L'obiettivo di sfollamento delle carceri potrebbe invece essere perseguito intervenendo su altri piani e con altri metodi, ovviamente senza lo stravolgimento di valori tuttora bisognosi di tutela forte[8]. Si può optare ad esempio per la depenalizzazione dei reati minori, o fare più uso delle misure alternative alla detenzione.
Critiche dell'ideologia del trattamento risocializzativo, sono state mosse da più parti: secondo Micheal Foucault[9]nella realtà quotidiana, dispositivi totalizzanti sono adottati in misura più o meno accentuata da tutte le istituzioni ordinarie, dunque le sfere della vita che Erving Goffman riteneva separate nel quotidiano, in realtà sono unificate sotto l'egida di un unico potere disciplinante che tenta di uniformare i comportamenti degli individui. Tale potere agirebbe sull'interiorizzazione di valori e di modelli identitari, in modo che il concetto di normalità sia inequivocabile, così come quello di incorreggibile , i quali vanno recuperati alla conformità, rinormalizzati.
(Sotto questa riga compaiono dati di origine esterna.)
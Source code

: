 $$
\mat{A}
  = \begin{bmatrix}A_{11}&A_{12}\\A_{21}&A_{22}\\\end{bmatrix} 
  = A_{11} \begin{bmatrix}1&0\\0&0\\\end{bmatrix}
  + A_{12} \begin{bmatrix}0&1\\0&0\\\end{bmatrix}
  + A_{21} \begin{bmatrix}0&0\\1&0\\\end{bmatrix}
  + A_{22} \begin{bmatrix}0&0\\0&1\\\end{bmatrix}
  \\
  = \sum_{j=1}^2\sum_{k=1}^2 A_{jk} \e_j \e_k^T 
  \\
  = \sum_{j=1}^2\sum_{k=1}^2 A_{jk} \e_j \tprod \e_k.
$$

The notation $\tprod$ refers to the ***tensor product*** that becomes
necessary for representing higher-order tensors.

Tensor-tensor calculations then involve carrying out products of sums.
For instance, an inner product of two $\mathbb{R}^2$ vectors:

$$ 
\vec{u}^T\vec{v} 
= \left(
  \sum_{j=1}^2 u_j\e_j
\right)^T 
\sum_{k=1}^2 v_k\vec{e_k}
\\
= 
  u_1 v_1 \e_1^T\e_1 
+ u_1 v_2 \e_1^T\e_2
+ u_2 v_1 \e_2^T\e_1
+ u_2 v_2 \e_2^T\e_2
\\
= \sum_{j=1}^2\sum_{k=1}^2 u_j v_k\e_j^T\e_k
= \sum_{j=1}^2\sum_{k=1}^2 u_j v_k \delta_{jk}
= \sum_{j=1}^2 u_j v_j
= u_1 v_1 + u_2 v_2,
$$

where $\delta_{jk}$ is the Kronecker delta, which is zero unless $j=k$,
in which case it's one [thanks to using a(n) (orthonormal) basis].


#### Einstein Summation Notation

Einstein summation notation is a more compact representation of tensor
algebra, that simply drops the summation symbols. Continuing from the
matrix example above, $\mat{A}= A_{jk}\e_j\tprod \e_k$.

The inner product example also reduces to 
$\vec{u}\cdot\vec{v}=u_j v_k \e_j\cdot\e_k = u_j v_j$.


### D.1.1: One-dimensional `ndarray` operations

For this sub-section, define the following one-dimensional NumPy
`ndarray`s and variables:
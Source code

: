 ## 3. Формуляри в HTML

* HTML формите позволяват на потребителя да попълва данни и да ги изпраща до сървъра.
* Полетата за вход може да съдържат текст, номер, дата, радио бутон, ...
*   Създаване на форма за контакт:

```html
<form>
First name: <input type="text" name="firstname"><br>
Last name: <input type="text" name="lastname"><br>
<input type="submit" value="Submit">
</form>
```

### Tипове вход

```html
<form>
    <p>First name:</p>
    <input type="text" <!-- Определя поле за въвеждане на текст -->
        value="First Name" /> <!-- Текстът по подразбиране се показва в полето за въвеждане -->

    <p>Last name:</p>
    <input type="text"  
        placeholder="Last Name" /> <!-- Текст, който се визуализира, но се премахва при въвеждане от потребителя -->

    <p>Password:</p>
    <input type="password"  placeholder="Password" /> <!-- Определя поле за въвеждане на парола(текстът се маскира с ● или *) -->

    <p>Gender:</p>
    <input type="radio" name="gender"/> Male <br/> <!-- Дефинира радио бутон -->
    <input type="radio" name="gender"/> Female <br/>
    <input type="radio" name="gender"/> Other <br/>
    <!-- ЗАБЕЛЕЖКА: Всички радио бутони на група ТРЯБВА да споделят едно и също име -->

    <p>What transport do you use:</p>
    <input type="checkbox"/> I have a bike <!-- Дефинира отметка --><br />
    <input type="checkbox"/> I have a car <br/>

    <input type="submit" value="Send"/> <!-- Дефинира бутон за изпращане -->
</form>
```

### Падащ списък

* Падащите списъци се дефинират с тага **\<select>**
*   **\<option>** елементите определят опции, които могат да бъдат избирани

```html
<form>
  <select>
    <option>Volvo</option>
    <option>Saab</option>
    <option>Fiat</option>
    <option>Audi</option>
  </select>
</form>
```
Alle stesse conclusioni arriva Thomas Mathiesen[11], il quale parte dall'analisi del termine riabilitare, cioè rendere nuovamente abile, per mostrare come l'abilità da riacquisire, nell'ottica societaria, sia strumentale al buon funzionamento della comunità: dunque il sistema rieducativo è visto come strumento di ordine sociale, un ordine che però è considerato lo specchio dei valori del gruppo dominante. Sono le critiche mosse in generale dalla criminologia marxista e da quella radicale, le quali fanno derivare l'illegittimità del trattamento di rieducazione dal crescente pluralismo etico delle moderne società; illegittimità manifesta anche nella pretesa di imporre dei modelli di comportamento .
L'opinione che ci si è formati, è che il trattamento rieducativo debba avere come fine ultimo l'acquisizione, da parte dei detenuti, di capacità che permettano loro la civile convivenza all'interno della società, nel rispetto delle leggi, al di là delle considerazioni di valore su di esse e su i modelli culturali che le sottendono[13].
Se, per quanto riguarda i detenuti che hanno un background socio-culturale simile a quello della comunità libera, il compito è già arduo, le cose si complicano notevolmente se si considerano i detenuti stranieri. In questo caso l'area di intervento non sarà più, per ovvi motivi, solamente il sistema penitenziario, ma la società in generale, ma la trattazione dei possibili correttivi da apportare alla situazione esula dai limiti di questa ricerca.